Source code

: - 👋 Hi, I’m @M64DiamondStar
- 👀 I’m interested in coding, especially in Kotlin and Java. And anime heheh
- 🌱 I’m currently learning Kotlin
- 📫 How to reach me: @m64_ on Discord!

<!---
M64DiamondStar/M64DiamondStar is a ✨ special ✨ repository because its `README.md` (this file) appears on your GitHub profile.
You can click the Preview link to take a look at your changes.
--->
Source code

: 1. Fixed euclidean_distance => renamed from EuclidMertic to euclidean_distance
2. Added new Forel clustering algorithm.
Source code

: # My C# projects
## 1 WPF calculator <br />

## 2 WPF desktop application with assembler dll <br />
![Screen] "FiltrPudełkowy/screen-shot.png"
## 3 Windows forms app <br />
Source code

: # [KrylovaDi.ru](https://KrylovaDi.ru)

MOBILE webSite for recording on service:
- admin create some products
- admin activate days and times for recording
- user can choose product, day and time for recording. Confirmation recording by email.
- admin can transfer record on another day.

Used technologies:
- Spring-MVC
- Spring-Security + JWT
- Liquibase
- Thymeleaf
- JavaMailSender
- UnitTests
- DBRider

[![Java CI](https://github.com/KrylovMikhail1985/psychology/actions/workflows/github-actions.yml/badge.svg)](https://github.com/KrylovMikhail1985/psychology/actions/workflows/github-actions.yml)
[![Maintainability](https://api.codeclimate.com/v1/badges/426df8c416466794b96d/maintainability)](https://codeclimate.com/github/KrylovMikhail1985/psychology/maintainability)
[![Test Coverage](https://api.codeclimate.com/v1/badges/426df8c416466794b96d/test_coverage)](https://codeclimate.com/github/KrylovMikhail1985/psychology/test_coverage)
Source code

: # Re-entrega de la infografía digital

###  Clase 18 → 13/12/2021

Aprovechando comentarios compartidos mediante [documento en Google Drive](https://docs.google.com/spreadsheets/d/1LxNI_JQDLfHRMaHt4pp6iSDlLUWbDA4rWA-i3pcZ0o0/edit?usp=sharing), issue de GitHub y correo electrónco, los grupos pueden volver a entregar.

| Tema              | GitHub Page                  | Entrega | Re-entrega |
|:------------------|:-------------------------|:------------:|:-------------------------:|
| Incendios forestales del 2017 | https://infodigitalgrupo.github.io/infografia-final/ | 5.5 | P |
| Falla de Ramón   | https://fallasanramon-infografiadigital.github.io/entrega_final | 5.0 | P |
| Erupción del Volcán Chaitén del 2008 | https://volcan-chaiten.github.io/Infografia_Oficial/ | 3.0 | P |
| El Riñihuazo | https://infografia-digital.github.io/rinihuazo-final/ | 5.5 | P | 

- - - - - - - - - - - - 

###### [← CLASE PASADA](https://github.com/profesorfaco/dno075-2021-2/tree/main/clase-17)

_____

■ **Work item**:
Transcribe the records above from the line holding "- JavaMailSender" down to the line holding "Entrega | Re-entrega |", inclusive, without adding anything.

■ **Answer for this exercise**:
- JavaMailSender
- UnitTests
- DBRider

[![Java CI](https://github.com/KrylovMikhail1985/psychology/actions/workflows/github-actions.yml/badge.svg)](https://github.com/KrylovMikhail1985/psychology/actions/workflows/github-actions.yml)
[![Maintainability](https://api.codeclimate.com/v1/badges/426df8c416466794b96d/maintainability)](https://codeclimate.com/github/KrylovMikhail1985/psychology/maintainability)
[![Test Coverage](https://api.codeclimate.com/v1/badges/426df8c416466794b96d/test_coverage)](https://codeclimate.com/github/KrylovMikhail1985/psychology/test_coverage)
Source code

: # Re-entrega de la infografía digital

###  Clase 18 → 13/12/2021

Aprovechando comentarios compartidos mediante [documento en Google Drive](https://docs.google.com/spreadsheets/d/1LxNI_JQDLfHRMaHt4pp6iSDlLUWbDA4rWA-i3pcZ0o0/edit?usp=sharing), issue de GitHub y correo electrónco, los grupos pueden volver a entregar.

| Tema              | GitHub Page                  | Entrega | Re-entrega |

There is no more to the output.